The ban, agreed overnight after weeks of wrangling, aims to halt 90pc of Russia’s crude imports into the 27-nation bloc by year-end, officials said.
It is the toughest sanction yet on Russia for its invasion of Ukraine, and one that will itself affect the EU, where energy prices have spiked and inflation is running at close to a double-digit clip.
Russia accounted for just over a quarter of EU oil imports in 2020, while Europe is the destination for nearly half of Russia’s crude and petroleum product exports.
“The sanctions have one clear goal: To prompt Russia to end this war, to withdraw its troops, and to agree a sensible and fair peace with Ukraine,” German Chancellor Olaf Scholz said.
Ukraine said they would deprive the “Russian military machine” of tens of billions of dollars.
French President Emmanuel Macron said nothing could be ruled out regarding further sanctions, although other leaders poured cold water on the idea of banning purchases of Russian gas, on which Europe heavily depends.
EU countries will have six months to stop imports of seaborne Russian crude and eight months for refined products, the European Commission said.
That timeline will start once the sanctions are formally adopted, which EU states aim to do this week.

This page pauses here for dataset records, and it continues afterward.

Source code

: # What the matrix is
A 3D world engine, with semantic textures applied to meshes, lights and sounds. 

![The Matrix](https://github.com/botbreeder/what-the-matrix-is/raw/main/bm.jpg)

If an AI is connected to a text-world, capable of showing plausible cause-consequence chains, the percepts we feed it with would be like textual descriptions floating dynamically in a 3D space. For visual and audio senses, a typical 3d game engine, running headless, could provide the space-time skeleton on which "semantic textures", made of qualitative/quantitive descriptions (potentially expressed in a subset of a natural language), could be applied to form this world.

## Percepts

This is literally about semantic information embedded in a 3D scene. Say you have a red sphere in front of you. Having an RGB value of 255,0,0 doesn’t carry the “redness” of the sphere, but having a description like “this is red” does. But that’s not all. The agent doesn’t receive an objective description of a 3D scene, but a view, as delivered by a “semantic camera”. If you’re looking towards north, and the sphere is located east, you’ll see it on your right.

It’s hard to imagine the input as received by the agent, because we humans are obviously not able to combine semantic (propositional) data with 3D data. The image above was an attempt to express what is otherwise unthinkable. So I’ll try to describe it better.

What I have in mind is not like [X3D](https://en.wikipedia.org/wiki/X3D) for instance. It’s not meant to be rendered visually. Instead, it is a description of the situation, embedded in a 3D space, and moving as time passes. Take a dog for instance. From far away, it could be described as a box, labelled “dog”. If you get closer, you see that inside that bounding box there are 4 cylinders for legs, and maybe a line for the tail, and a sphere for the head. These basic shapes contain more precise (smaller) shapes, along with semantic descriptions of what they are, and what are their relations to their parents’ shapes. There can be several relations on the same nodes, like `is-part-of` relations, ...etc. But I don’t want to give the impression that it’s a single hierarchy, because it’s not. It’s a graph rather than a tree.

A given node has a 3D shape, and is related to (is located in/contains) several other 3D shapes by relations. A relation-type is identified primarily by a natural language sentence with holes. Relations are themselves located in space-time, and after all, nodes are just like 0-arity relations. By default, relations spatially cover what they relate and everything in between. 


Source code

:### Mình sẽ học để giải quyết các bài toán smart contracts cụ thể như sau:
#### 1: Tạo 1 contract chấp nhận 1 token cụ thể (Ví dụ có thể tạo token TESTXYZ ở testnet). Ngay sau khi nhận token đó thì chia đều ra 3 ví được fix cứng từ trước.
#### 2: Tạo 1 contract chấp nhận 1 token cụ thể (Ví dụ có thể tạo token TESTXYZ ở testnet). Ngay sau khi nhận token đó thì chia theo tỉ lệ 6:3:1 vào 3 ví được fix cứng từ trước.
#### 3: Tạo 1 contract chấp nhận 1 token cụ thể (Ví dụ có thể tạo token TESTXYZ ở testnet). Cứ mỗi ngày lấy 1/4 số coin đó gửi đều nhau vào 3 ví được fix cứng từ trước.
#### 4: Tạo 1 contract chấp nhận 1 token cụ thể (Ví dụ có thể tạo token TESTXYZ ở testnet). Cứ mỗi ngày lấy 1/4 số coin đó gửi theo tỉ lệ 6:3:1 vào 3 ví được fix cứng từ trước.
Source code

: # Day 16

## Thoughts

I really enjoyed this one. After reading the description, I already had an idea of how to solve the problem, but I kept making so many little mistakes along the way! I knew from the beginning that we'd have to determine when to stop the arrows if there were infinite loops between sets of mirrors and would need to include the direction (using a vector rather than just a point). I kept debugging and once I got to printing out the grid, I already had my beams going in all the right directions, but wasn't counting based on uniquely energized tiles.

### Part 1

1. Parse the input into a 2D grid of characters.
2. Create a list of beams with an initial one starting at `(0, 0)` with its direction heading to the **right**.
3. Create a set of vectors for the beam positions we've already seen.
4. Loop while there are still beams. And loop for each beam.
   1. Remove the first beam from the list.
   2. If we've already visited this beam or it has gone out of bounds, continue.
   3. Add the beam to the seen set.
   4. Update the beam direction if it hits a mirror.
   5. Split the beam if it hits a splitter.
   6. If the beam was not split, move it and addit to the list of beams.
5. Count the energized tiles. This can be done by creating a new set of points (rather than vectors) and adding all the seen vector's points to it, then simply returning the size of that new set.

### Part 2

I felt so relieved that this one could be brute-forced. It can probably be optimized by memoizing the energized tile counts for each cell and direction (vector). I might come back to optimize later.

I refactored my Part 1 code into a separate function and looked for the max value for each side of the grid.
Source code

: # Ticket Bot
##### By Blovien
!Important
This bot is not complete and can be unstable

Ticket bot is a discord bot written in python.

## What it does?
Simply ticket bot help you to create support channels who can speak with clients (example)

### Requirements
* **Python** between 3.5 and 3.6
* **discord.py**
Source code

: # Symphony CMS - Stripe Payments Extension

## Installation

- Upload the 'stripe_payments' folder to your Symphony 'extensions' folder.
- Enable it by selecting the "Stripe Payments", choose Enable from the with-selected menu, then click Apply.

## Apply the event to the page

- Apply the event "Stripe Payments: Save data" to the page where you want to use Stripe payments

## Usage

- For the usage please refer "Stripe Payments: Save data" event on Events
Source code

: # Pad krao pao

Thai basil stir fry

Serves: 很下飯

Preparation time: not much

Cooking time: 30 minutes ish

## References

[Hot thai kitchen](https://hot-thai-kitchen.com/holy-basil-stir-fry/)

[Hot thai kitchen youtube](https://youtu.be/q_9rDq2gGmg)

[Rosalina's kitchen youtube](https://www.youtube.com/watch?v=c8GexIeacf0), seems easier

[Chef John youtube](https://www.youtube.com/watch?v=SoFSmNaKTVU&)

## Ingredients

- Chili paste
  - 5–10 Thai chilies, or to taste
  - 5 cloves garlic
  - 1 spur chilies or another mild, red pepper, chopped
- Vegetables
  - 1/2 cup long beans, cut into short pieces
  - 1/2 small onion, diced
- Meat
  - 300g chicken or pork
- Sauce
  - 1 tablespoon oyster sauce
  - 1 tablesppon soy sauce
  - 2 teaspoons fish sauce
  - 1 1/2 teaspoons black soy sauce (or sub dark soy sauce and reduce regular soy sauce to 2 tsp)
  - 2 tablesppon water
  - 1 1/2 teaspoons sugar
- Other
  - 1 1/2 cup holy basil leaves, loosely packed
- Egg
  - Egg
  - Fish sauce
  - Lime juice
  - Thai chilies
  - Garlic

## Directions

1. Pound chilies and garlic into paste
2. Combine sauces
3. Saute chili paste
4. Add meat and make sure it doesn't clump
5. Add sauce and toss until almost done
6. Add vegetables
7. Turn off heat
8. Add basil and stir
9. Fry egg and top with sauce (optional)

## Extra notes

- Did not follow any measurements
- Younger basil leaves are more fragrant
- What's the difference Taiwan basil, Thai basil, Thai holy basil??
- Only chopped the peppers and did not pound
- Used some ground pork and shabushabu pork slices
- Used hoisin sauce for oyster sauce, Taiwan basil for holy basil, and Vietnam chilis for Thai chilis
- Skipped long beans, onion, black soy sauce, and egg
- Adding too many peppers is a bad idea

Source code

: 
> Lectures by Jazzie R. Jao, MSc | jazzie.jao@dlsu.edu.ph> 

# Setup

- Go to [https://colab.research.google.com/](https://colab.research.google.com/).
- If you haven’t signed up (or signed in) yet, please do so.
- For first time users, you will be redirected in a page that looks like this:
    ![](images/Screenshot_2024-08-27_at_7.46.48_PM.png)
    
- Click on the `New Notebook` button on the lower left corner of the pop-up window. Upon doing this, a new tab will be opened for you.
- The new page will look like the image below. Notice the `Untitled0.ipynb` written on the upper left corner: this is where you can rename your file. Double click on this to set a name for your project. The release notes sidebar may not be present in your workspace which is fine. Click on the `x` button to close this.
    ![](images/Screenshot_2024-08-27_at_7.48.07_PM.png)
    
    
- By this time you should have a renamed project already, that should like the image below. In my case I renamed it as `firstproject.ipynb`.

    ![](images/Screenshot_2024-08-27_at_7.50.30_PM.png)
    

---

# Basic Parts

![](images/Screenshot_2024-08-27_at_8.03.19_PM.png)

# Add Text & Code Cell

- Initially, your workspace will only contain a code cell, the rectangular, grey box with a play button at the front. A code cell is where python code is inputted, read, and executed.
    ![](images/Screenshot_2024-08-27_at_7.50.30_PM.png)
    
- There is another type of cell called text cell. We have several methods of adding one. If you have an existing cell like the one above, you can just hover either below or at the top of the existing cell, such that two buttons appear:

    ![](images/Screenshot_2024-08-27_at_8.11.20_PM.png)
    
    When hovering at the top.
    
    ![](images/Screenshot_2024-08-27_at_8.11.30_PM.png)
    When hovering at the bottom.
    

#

The deal was reached only after the EU’s other leaders agreed to give Hungary a free pass, having failed to win Prime Minister Viktor Orban over in weeks of talks.
Two-thirds of the Russian oil imported by the EU comes by tanker and the rest through the Druzhba pipeline.
Poland and Germany are among the pipeline importers, but have pledged to stop buying Russian oil by the end of the year.
Landlocked Hungary, Slovakia and the Czech Republic all get their Russian oil from Druzhba and account for the 10pc of imports temporarily exempted from the embargo.
Bulgarian Prime Minister Kiril Petkov said his country had also secured an exemption until the end of 2024, since its refinery is designed to receive only Russian crude.
Oil prices rose after the EU’s agreement, adding fuel to inflation, which already hit a record 8.1pc year-on-year in euro zone countries this month.
The oil embargo follows an earlier ban on Russian coal and allows the bloc to impose a sixth round of sanctions that includes cutting Russia’s biggest bank, Sberbank, off from the Swift international transaction system.
Commission chief Ursula von der Leyen said the package would also ban EU firms from insuring or reinsuring ships carrying Russian oil.
Ukrainian President Volodymyr Zelenskiy welcomed the latest sanctions but criticised what he called an “unacceptable” delay of more than 50 days since the EU’s previous package.